**Your task**
Return only the stretch of the material below that begins with the line containing "2 - Execution of the different project" and ends with the line containing "The DeviceRandomGenerator and", exactly; both of those lines belong to it.

******************************

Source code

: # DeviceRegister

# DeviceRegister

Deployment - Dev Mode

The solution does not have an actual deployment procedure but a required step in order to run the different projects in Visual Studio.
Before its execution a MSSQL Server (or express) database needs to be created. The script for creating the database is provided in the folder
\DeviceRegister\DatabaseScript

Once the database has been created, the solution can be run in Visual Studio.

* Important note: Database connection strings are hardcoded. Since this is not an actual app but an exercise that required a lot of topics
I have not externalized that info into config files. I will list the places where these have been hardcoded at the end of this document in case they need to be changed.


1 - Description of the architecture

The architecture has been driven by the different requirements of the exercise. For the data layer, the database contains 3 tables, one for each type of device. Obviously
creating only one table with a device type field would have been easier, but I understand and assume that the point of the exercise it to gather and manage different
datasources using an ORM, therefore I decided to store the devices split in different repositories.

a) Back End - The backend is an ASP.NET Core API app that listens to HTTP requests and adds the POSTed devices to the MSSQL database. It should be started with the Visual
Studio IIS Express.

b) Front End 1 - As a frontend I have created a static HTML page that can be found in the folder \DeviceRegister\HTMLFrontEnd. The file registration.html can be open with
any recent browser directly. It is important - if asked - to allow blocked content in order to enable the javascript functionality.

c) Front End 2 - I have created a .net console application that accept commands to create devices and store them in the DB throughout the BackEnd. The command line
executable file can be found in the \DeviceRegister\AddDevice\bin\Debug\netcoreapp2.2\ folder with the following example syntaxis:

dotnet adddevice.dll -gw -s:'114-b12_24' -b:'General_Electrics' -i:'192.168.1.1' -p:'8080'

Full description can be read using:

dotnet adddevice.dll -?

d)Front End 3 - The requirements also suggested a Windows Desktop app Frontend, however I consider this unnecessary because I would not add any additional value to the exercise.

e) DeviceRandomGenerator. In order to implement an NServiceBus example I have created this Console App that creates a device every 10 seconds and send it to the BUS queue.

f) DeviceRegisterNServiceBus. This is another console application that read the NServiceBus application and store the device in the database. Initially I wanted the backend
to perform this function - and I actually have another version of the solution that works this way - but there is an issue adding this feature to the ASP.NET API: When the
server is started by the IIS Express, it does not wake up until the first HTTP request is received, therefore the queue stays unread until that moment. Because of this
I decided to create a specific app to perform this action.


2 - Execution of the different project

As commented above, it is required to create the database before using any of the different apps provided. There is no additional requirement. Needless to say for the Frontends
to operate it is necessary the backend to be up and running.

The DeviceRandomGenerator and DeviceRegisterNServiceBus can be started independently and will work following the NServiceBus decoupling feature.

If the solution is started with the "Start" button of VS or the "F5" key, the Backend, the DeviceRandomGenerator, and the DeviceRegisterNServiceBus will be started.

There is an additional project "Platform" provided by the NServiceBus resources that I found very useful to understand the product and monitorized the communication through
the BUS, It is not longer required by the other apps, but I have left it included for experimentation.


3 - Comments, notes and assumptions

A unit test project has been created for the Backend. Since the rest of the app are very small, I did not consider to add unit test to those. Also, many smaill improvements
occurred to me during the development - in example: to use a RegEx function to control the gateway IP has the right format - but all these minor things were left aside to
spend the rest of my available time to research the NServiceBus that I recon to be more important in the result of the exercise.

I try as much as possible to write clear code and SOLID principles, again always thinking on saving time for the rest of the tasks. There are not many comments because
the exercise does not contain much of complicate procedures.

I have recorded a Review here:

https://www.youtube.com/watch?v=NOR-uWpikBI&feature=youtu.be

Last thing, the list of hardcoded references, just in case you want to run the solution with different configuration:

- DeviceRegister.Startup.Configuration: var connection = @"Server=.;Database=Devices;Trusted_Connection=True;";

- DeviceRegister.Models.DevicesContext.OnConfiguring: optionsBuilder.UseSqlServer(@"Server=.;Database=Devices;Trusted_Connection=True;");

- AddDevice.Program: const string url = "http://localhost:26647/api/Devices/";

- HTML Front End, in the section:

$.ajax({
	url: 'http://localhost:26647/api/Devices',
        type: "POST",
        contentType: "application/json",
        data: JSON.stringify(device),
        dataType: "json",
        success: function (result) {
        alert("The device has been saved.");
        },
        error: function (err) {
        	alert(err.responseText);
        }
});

******************************

**The completed task**
2 - Execution of the different project

As commented above, it is required to create the database before using any of the different apps provided. There is no additional requirement. Needless to say for the Frontends
to operate it is necessary the backend to be up and running.

The DeviceRandomGenerator and DeviceRegisterNServiceBus can be started independently and will work following the NServiceBus decoupling feature.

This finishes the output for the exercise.